Credo che tutto sommato io sopravviverò. La tesi in fin dei conti si avvia alla fine, poi ci sono le vacanze (delle luuuunghe vacanze), poi mi rimetterò a scrivere e sono fiducioso sul fatto che concluderò qualcosa entro l'anno.

Quello che mi chiedo è se ce la farà questo Paese, questa generazione trattata in modo infame: nel migliore dei casi siamo bamboccioni che non vogliono essere flessibili (concetto che mi fa davvero ridere perchè sottintende il "piegarsi" e onestamente non riesco a trattenere i doppi sensi), perché flessibile è bello, è più meglio, è più salvaguardioso della Grande Economia Mondialnazionale eccetera; persone che, mannaggiavediunpo', sono così ottuse che vogliono a tutti i costi una pensione prima di essere completamente rovinati dall'artrite e dalla demenza senile (che razza di senso ha una vecchiaia che comincia quando non sei più autosufficiente?) e così stronze - chiamiamo le cose con il loro nome! - che vogliono un lavoro con un minimo di continuità, così da permettere loro di approfondire le tematiche ad esso legate, di farsi una famiglia magari, di sentirsi un po' più sicuri.

Ma al di là della generazione - non venitemi a dire che tanto ogni generazione la pensa così: non è proprio per niente vero. Ci sono state generazioni che sentivano su di sè la fiducia delle passate e delle future, noi ci sentiamo sfiduciati da entrambe, dalle prime perché peseremo su di loro, dalle seconde perché non saremo capaci di mantenerle -, mi chiedo che cazzarola ne sarà dell'Italia.

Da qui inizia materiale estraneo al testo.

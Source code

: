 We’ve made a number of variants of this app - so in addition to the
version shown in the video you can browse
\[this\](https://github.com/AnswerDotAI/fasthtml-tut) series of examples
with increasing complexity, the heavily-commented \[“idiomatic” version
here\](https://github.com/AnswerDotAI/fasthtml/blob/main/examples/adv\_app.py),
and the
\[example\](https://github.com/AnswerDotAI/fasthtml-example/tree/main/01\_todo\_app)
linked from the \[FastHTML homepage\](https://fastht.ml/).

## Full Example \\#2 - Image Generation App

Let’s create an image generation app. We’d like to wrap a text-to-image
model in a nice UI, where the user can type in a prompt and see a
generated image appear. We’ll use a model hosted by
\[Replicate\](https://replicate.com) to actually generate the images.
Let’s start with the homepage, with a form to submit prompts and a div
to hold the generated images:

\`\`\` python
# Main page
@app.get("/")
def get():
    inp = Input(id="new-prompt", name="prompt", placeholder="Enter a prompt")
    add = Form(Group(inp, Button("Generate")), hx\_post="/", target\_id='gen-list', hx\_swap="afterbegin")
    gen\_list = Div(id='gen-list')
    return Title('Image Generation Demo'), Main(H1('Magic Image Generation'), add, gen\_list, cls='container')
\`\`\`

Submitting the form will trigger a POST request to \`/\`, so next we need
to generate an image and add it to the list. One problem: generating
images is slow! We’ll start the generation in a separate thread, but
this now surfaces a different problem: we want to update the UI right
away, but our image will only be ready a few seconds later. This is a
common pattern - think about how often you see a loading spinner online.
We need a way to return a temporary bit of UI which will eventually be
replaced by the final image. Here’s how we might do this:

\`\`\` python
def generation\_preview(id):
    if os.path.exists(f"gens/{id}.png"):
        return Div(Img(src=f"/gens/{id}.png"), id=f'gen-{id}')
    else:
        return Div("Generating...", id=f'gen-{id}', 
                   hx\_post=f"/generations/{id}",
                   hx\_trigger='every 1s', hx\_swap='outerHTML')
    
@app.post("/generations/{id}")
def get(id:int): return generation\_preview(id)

Se la risposta che avete in mente è "tanto ce la siamo sempre cavati", per favore, non ditela. Si, è vero che ce la caveremo in ogni caso. Non è che ci possiamo sterminare. ci impoveriremo, faremo chissà che, ma in ogni caso - come abbiamo sempre fatto - sopravviveremo. Certo che continueremo ad esistere: ci sarà sempre qualcuno di buona volontà che ci salverà per il rotto della cuffia, che ci darà qualche spicciolo nella ciotola, come stanno facendo per la Grecia. Il FMI, i titoli di Stato, gli eurobond, qualcosa ci salverà sicuramente.

Ma non siamo stanchi di farci soccorrere pietosamente, ogni volta, da sempre, da circa millecinquecento anni? E senza andare troppo in là con le epoche: da sessant'anni? Abbiamo delle responsabilità, come esseri umani. Ci siamo assicurati la sopravvivenza per troppo tempo, rubandola agli altri. Credo che dovremmo cominciare a garantire noi per gli altri, per quelli che abbiamo contribuito a sfruttare o a far sfruttare con il nostro complice silenzio. La dobbiamo smettere di chiedere aiuto: dobbiamo cominciare a darlo.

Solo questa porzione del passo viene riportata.